Non volemmo scriverne “a caldo”. Scrivere “a caldo” non fa bene. Non è giornalismo. E’ soltanto ora, perciò, che scriviamo del delitto avvenuto il mese scorso a Corigliano Calabro. L’omicidio di Fabiana Luzzi, stroncata nel fiore dei suoi sedici anni da un ragazzo di diciassette, il “suo” ragazzo, Davide Forniciti, il suo “amore/errore più grande”, come lei stessa aveva scritto poco tempo prima all’indirizzo del giovane che poi l’avrebbe assassinata: l’individuo è reo confesso. Secondo fonti ufficiali, Davide in seguito alla confessione resa ai Carabinieri, non ha mostrato nessun segno di pentimento, non ha mostrato contrizione. E’ apparso perfino irritato, scocciato… Esempio significativo dell’individualismo che da una ventina di anni a questa parte avvelena la società italiana, altera la società italiana, oramai in gran parte votata all’esercizio, al culto del Consumismo, quindi del possesso, del denaro.
Ecco, così, un altro delitto che ci sconcerta, ci lascia sbigottiti, ci indigna. Un nuovo assassinio che ci pone di fronte a una certa Italia, un’Italia che fa venire i brividi, procura nausea, scoraggia. Sembra tutto inutile… Sembra impossibile restituire milioni e milioni di italiani al senso della decenza, al senso delle proporzioni: al senso di Giustizia, certo, della Giustizia con la “G” maiuscola che, prima d’essere giuridica e sociale, è morale, spirituale.

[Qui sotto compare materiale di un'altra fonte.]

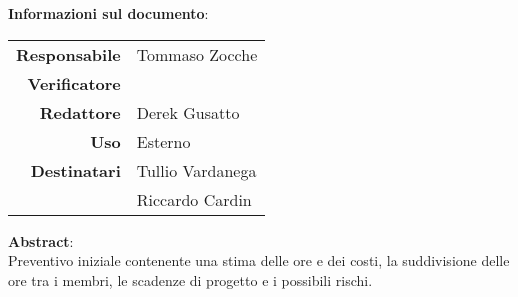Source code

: \begin{center}
\textbf{Informazioni sul documento}: \\
\vspace{0.5cm}

\begin{tabular}{r|l}
    \textbf{Responsabile} &  Tommaso Zocche\\ 
    \textbf{Verificatore} &  \\ 
    \textbf{Redattore} &     Derek Gusatto\\ 
    \textbf{Uso} & Esterno \\ 
    \textbf{Destinatari} & Tullio Vardanega \\ & Riccardo Cardin \\ 
\end{tabular}

\vfill

\textbf{Abstract}: \\
\vspace{0.5cm}
Preventivo iniziale contenente una stima delle ore e dei costi, la suddivisione delle ore tra i membri, le scadenze di progetto e i possibili rischi.
\end{center}


\bigskip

Non si hanno più punti di riferimento; non sappiamo più far quadrare concetti, non siamo capaci di attribuire responsabilità a coloro ai quali vanno attribuite, né tantomeno di riconoscere le nostre. Esempio: secondo fonti giudiziarie, sulle prime Davide aveva tentato di mettere fuori pista i Carabinieri, aveva parlato di una aggressione ai suoi danni; insomma, aveva cercato di farla franca mentre il cadavere della “sua” ragazza era ancora caldo… Fanno quasi tutti così gli individui che nel nostro Paese ammazzano donne, ragazze “colpevoli” di non amarli, di non saperli comprendere; di averli lasciati per altri uomini.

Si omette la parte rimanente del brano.